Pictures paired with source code

[Start of Attachment]

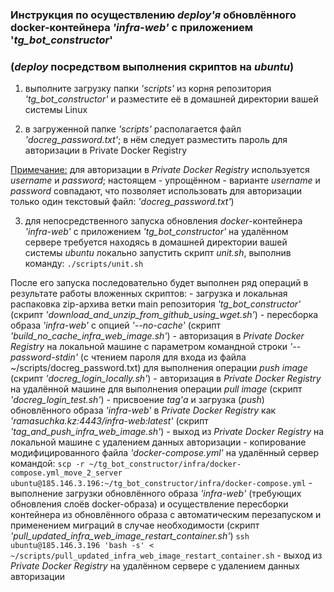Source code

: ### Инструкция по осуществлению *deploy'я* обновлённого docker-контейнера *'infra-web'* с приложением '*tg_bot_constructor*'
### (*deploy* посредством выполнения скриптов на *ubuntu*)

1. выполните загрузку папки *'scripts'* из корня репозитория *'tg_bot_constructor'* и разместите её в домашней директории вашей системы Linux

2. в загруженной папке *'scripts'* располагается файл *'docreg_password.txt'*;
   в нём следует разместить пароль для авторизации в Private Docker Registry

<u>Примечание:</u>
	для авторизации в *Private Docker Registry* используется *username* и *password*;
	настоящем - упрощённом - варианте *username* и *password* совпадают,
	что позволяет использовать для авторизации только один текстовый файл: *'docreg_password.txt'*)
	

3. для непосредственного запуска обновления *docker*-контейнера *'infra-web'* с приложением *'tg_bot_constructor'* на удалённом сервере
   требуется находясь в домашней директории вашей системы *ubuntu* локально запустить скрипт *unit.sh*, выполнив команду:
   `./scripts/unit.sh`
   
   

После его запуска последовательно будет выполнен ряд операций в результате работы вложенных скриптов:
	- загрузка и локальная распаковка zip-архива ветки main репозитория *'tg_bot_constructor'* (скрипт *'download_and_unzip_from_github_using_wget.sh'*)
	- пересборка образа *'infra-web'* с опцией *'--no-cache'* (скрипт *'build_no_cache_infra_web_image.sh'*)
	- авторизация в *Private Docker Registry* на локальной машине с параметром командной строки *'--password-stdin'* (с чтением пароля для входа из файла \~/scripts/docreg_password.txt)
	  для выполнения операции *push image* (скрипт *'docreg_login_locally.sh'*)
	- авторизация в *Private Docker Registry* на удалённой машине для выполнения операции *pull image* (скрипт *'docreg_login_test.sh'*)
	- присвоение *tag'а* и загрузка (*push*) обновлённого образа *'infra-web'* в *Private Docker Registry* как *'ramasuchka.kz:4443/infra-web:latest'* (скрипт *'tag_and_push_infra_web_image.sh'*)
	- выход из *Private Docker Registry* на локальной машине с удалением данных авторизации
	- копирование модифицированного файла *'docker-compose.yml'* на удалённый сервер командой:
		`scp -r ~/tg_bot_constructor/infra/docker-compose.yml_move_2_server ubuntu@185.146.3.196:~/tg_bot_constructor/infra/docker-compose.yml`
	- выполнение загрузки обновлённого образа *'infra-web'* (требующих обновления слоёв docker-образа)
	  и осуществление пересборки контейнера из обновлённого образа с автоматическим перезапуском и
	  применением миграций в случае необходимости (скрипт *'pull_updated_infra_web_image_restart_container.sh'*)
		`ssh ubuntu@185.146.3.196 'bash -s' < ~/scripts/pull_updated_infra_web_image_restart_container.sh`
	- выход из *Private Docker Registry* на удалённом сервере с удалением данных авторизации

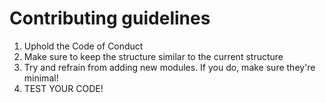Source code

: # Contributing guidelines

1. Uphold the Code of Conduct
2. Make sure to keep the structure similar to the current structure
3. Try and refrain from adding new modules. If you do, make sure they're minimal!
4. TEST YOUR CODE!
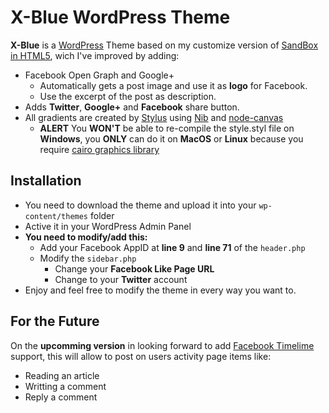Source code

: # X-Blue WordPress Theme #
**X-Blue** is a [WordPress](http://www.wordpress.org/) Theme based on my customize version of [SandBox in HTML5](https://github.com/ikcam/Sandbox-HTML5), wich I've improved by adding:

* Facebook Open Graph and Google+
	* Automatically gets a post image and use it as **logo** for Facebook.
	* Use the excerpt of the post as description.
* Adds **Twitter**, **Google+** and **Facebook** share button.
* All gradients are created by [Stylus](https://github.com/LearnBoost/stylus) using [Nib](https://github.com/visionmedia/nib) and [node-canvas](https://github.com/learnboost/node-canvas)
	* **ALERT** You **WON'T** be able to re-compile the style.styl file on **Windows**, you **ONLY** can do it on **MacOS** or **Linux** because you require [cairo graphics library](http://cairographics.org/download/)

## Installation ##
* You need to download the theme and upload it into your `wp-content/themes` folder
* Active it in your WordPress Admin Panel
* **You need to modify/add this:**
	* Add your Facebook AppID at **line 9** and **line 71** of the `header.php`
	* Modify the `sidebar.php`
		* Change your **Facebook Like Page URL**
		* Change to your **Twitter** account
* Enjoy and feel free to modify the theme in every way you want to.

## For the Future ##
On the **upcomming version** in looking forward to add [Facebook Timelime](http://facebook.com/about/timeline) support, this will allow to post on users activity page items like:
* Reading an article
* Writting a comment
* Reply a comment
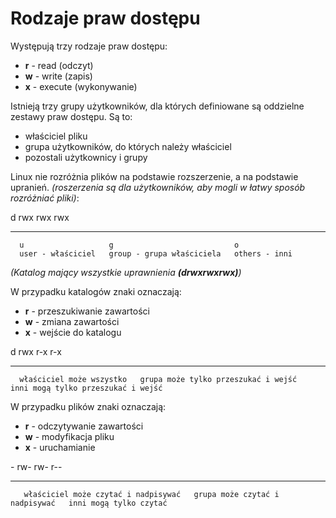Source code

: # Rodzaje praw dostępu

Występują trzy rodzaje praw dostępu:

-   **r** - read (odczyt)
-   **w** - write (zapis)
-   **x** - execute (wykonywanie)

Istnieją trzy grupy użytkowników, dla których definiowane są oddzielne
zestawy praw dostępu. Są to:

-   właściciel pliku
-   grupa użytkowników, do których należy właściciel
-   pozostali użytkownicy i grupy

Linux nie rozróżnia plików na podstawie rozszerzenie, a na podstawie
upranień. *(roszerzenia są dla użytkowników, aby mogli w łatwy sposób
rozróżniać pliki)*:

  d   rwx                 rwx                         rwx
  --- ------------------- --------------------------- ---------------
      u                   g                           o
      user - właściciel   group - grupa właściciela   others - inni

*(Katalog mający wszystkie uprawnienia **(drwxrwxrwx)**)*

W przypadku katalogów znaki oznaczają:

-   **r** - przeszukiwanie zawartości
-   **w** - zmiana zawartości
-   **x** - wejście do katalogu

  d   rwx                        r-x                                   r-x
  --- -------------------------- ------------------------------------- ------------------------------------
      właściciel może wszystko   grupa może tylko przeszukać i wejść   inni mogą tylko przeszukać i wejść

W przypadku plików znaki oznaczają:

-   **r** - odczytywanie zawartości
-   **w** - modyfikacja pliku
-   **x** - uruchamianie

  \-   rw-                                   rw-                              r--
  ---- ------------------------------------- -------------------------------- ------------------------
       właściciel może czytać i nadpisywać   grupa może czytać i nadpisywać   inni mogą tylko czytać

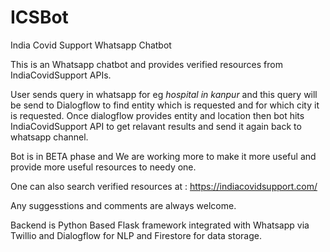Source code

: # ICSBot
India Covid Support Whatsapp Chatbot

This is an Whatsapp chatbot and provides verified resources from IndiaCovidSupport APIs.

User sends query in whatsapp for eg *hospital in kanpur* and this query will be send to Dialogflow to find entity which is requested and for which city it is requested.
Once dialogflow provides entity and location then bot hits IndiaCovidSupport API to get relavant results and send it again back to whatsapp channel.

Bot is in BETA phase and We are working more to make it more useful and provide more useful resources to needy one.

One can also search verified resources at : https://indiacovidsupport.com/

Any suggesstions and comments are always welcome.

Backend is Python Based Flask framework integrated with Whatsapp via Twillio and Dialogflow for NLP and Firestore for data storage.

[End of Attachment]

Report all lines in the records that include the string "выход".

	- выход из *Private Docker Registry* на локальной машине с удалением данных авторизации
	- выход из *Private Docker Registry* на удалённом сервере с удалением данных авторизации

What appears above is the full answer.